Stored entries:
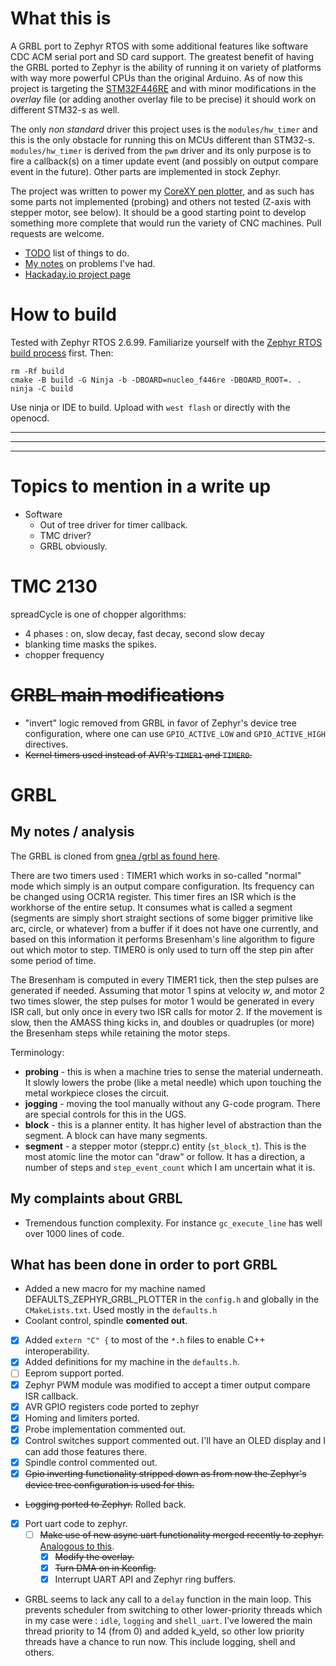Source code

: # What this is
A GRBL port to Zephyr RTOS with some additional features like software CDC ACM serial port and SD card support. The greatest benefit of having the GRBL ported to Zephyr is the ability of running it on variety of platforms with way more powerful CPUs than the original Arduino. As of now this project is targeting the [STM32F446RE](https://www.st.com/en/microcontrollers-microprocessors/stm32f446re.html) and with minor modifications in the *overlay* file (or adding another overlay file to be precise) it should work on different STM32-s as well. 

The only *non standard* driver this project uses is the `modules/hw_timer` and this is the only obstacle for running this on MCUs different than STM32-s. `modules/hw_timer` is derived from the `pwm` driver and its only purpose is to fire a callback(s) on a timer update event (and possibly on output compare event in the future). Other parts are implemented in stock Zephyr.

The project was written to power my [CoreXY pen plotter](https://hackaday.io/project/177237-corexy-pen-plotter), and as such has some parts not implemented (probing) and others not tested (Z-axis with stepper motor, see below). It should be a good starting point to develop something more complete that would run the variety of CNC machines. Pull requests are welcome.

* [TODO](TODO.md) list of things to do.
* [My notes](NOTES.md) on problems I've had. 
* [Hackaday.io project page](https://hackaday.io/project/177237-corexy-pen-plotter)

# How to build
Tested with Zephyr RTOS 2.6.99. Familiarize yourself with the [Zephyr RTOS build process](https://docs.zephyrproject.org/latest/getting_started/index.html) first. Then:

```
rm -Rf build
cmake -B build -G Ninja -b -DBOARD=nucleo_f446re -DBOARD_ROOT=. .
ninja -C build
```

Use ninja or IDE to build. Upload with `west flash` or directly with the openocd.

-----
-----
-----

# Topics to mention in a write up
* Software
  * Out of tree driver for timer callback.
  * TMC driver?
  * GRBL obviously.

# TMC 2130
spreadCycle is one of chopper algorithms:
* 4 phases : on, slow decay, fast decay, second slow decay
* blanking time masks the spikes.
* chopper frequency

# ~~GRBL main modifications~~
* "invert" logic removed from GRBL in favor of Zephyr's device tree configuration, where one can use `GPIO_ACTIVE_LOW` and `GPIO_ACTIVE_HIGH` directives.
* ~~Kernel timers used instead of AVR's `TIMER1` and `TIMER0`.~~

# GRBL
## My notes / analysis
The GRBL is cloned from [gnea /grbl as found here](https://github.com/gnea/grbl/wiki).

There are two timers used : TIMER1 which works in so-called "normal" mode which simply is an output compare configuration. Its frequency can be changed using OCR1A register. This timer fires an ISR which is the workhorse of the entire setup. It consumes what is called a segment (segments are simply short straight sections of some bigger primitive like arc, circle, or whatever) from a buffer if it does not have one currently, and based on this information it performs Bresenham's line algorithm to figure out which motor to step. TIMER0 is only used to turn off the step pin after some period of time.

The Bresenham is computed in every TIMER1 tick, then the step pulses are generated if needed. Assuming that motor 1 spins at velocity *w*, and motor 2 two times slower, the step pulses for motor 1 would be generated in every ISR call, but only once in every two ISR calls for motor 2. If the movement is slow, then the AMASS thing kicks in, and doubles or quadruples (or more) the Bresenham steps while retaining the motor steps.

Terminology:
* **probing** - this is when a machine tries to sense the material underneath. It slowly lowers the probe (like a metal needle) which upon touching the metal workpiece closes the circuit.
* **jogging** - moving the tool manually without any G-code program. There are special controls for this in the UGS.
* **block** - this is a planner entity. It has higher level of abstraction than the segment. A block can have many segments.
* **segment** - a stepper motor (steppr.c) entity (`st_block_t`). This is the most atomic line the motor can "draw" or follow. It has a direction, a number of steps and `step_event_count` which I am uncertain what it is.

## My complaints about GRBL
* Tremendous function complexity. For instance `gc_execute_line` has well over 1000 lines of code. 

## What has been done in order to port GRBL
* Added a new macro for my machine named DEFAULTS_ZEPHYR_GRBL_PLOTTER in the `config.h` and globally in the `CMakeLists.txt`. Used mostly in the `defaults.h`
* Coolant control, spindle **comented out**.
* [x] Added `extern "C" {` to most of the `*.h` files to enable C++ interoperability.
* [x] Added definitions for my machine in the `defaults.h`. 
* [ ] Eeprom support ported.
* [x] Zephyr PWM module was modified to accept a timer output compare ISR callback.
* [x] AVR GPIO registers code ported to zephyr 
* [x] Homing and limiters ported.
* [x] Probe implementation commented out.
* [x] Control switches support commented out. I'll have an OLED display and I can add those features there.
* [x] Spindle control commented out. 
* [x] ~~Gpio inverting functionality stripped down as from now the Zephyr's device tree configuration is used for this.~~
* ~~Logging ported to Zephyr.~~ Rolled back.
* [x] Port uart code to zephyr.
  * [ ] ~~Make use of new async uart functionality merged recently to zephyr.~~ [Analogous to this](https://github.com/zephyrproject-rtos/zephyr/pull/30917/commits/a62711bd260fea80948f668d35b05452bd26e95f). 
    * [x] ~~Modify the overlay.~~
    * [x] ~~Turn DMA on in Kconfig.~~
    * [x] Interrupt UART API and Zephyr ring buffers.
* GRBL seems to lack any call to a `delay` function in the main loop. This prevents scheduler from switching to other lower-priority threads which in my case were : `idle`, `logging` and `shell_uart`. I've lowered the main thread priority to 14 (from 0) and added k_yeld, so other low priority threads have a chance to run now. This include logging, shell and others.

Try it: Verbatim output of every entry above is required, though pictures are to be left out.

Result below:
Source code

: # What this is
A GRBL port to Zephyr RTOS with some additional features like software CDC ACM serial port and SD card support. The greatest benefit of having the GRBL ported to Zephyr is the ability of running it on variety of platforms with way more powerful CPUs than the original Arduino. As of now this project is targeting the [STM32F446RE](https://www.st.com/en/microcontrollers-microprocessors/stm32f446re.html) and with minor modifications in the *overlay* file (or adding another overlay file to be precise) it should work on different STM32-s as well. 

The only *non standard* driver this project uses is the `modules/hw_timer` and this is the only obstacle for running this on MCUs different than STM32-s. `modules/hw_timer` is derived from the `pwm` driver and its only purpose is to fire a callback(s) on a timer update event (and possibly on output compare event in the future). Other parts are implemented in stock Zephyr.

The project was written to power my [CoreXY pen plotter](https://hackaday.io/project/177237-corexy-pen-plotter), and as such has some parts not implemented (probing) and others not tested (Z-axis with stepper motor, see below). It should be a good starting point to develop something more complete that would run the variety of CNC machines. Pull requests are welcome.

* [TODO](TODO.md) list of things to do.
* [My notes](NOTES.md) on problems I've had. 
* [Hackaday.io project page](https://hackaday.io/project/177237-corexy-pen-plotter)

# How to build
Tested with Zephyr RTOS 2.6.99. Familiarize yourself with the [Zephyr RTOS build process](https://docs.zephyrproject.org/latest/getting_started/index.html) first. Then:

```
rm -Rf build
cmake -B build -G Ninja -b -DBOARD=nucleo_f446re -DBOARD_ROOT=. .
ninja -C build
```

Use ninja or IDE to build. Upload with `west flash` or directly with the openocd.

-----
-----
-----

# Topics to mention in a write up
* Software
  * Out of tree driver for timer callback.
  * TMC driver?
  * GRBL obviously.

# TMC 2130
spreadCycle is one of chopper algorithms:
* 4 phases : on, slow decay, fast decay, second slow decay
* blanking time masks the spikes.
* chopper frequency

# ~~GRBL main modifications~~
* "invert" logic removed from GRBL in favor of Zephyr's device tree configuration, where one can use `GPIO_ACTIVE_LOW` and `GPIO_ACTIVE_HIGH` directives.
* ~~Kernel timers used instead of AVR's `TIMER1` and `TIMER0`.~~

# GRBL
## My notes / analysis
The GRBL is cloned from [gnea /grbl as found here](https://github.com/gnea/grbl/wiki).

There are two timers used : TIMER1 which works in so-called "normal" mode which simply is an output compare configuration. Its frequency can be changed using OCR1A register. This timer fires an ISR which is the workhorse of the entire setup. It consumes what is called a segment (segments are simply short straight sections of some bigger primitive like arc, circle, or whatever) from a buffer if it does not have one currently, and based on this information it performs Bresenham's line algorithm to figure out which motor to step. TIMER0 is only used to turn off the step pin after some period of time.

The Bresenham is computed in every TIMER1 tick, then the step pulses are generated if needed. Assuming that motor 1 spins at velocity *w*, and motor 2 two times slower, the step pulses for motor 1 would be generated in every ISR call, but only once in every two ISR calls for motor 2. If the movement is slow, then the AMASS thing kicks in, and doubles or quadruples (or more) the Bresenham steps while retaining the motor steps.

Terminology:
* **probing** - this is when a machine tries to sense the material underneath. It slowly lowers the probe (like a metal needle) which upon touching the metal workpiece closes the circuit.
* **jogging** - moving the tool manually without any G-code program. There are special controls for this in the UGS.
* **block** - this is a planner entity. It has higher level of abstraction than the segment. A block can have many segments.
* **segment** - a stepper motor (steppr.c) entity (`st_block_t`). This is the most atomic line the motor can "draw" or follow. It has a direction, a number of steps and `step_event_count` which I am uncertain what it is.

## My complaints about GRBL
* Tremendous function complexity. For instance `gc_execute_line` has well over 1000 lines of code. 

## What has been done in order to port GRBL
* Added a new macro for my machine named DEFAULTS_ZEPHYR_GRBL_PLOTTER in the `config.h` and globally in the `CMakeLists.txt`. Used mostly in the `defaults.h`
* Coolant control, spindle **comented out**.
* [x] Added `extern "C" {` to most of the `*.h` files to enable C++ interoperability.
* [x] Added definitions for my machine in the `defaults.h`. 
* [ ] Eeprom support ported.
* [x] Zephyr PWM module was modified to accept a timer output compare ISR callback.
* [x] AVR GPIO registers code ported to zephyr 
* [x] Homing and limiters ported.
* [x] Probe implementation commented out.
* [x] Control switches support commented out. I'll have an OLED display and I can add those features there.
* [x] Spindle control commented out. 
* [x] ~~Gpio inverting functionality stripped down as from now the Zephyr's device tree configuration is used for this.~~
* ~~Logging ported to Zephyr.~~ Rolled back.
* [x] Port uart code to zephyr.
  * [ ] ~~Make use of new async uart functionality merged recently to zephyr.~~ [Analogous to this](https://github.com/zephyrproject-rtos/zephyr/pull/30917/commits/a62711bd260fea80948f668d35b05452bd26e95f). 
    * [x] ~~Modify the overlay.~~
    * [x] ~~Turn DMA on in Kconfig.~~
    * [x] Interrupt UART API and Zephyr ring buffers.
* GRBL seems to lack any call to a `delay` function in the main loop. This prevents scheduler from switching to other lower-priority threads which in my case were : `idle`, `logging` and `shell_uart`. I've lowered the main thread priority to 14 (from 0) and added k_yeld, so other low priority threads have a chance to run now. This include logging, shell and others.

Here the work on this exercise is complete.